In the best of worlds I would have a for loop to iterate over all the lis and do some data analysis, hence I would love to have an iterator iterate over the specific elements that are nested way down.
I tried to call nested elements à la .div.div. I think I'm just new to this, some lines of help would be greatly appreciated!

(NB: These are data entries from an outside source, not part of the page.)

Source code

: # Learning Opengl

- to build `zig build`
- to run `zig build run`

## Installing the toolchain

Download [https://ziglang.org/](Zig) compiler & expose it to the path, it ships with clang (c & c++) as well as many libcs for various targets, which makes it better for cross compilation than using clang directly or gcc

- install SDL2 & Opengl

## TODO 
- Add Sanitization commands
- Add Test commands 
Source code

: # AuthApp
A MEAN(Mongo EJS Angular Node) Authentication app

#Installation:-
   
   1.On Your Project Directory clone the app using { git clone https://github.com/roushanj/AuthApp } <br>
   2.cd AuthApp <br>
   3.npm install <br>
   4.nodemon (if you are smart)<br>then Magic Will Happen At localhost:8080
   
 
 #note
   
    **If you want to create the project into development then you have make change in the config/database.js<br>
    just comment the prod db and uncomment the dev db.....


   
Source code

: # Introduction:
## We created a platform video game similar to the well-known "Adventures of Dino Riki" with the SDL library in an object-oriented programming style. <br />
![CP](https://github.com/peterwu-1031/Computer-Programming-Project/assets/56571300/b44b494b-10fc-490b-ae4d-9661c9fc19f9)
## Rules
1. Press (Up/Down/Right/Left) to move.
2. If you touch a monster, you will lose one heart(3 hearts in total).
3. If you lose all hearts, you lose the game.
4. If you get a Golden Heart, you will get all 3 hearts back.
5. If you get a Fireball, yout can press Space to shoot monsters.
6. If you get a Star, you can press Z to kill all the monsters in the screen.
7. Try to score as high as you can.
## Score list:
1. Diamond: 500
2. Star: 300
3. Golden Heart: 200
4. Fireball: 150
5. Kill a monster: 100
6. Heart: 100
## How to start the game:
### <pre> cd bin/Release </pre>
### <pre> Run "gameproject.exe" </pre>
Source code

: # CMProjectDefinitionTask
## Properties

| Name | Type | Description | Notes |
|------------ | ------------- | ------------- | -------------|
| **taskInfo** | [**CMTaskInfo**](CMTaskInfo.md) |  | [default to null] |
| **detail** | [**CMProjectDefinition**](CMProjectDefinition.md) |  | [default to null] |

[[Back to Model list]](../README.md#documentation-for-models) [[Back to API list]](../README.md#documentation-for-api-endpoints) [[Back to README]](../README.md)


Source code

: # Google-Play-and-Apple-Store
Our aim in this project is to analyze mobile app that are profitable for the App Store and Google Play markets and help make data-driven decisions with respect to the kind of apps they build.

myurl = 'https://www.2ememain.be/l/velos-velomoteurs/q/velo/'
uClient = uReq(myurl)
page_html = uClient.read()
uClient.close()
page_soup = soup(page_html, "lxml")
containers = page_soup.findAll(
"li", {"class": "mp-Listing mp-Listing--list-item"})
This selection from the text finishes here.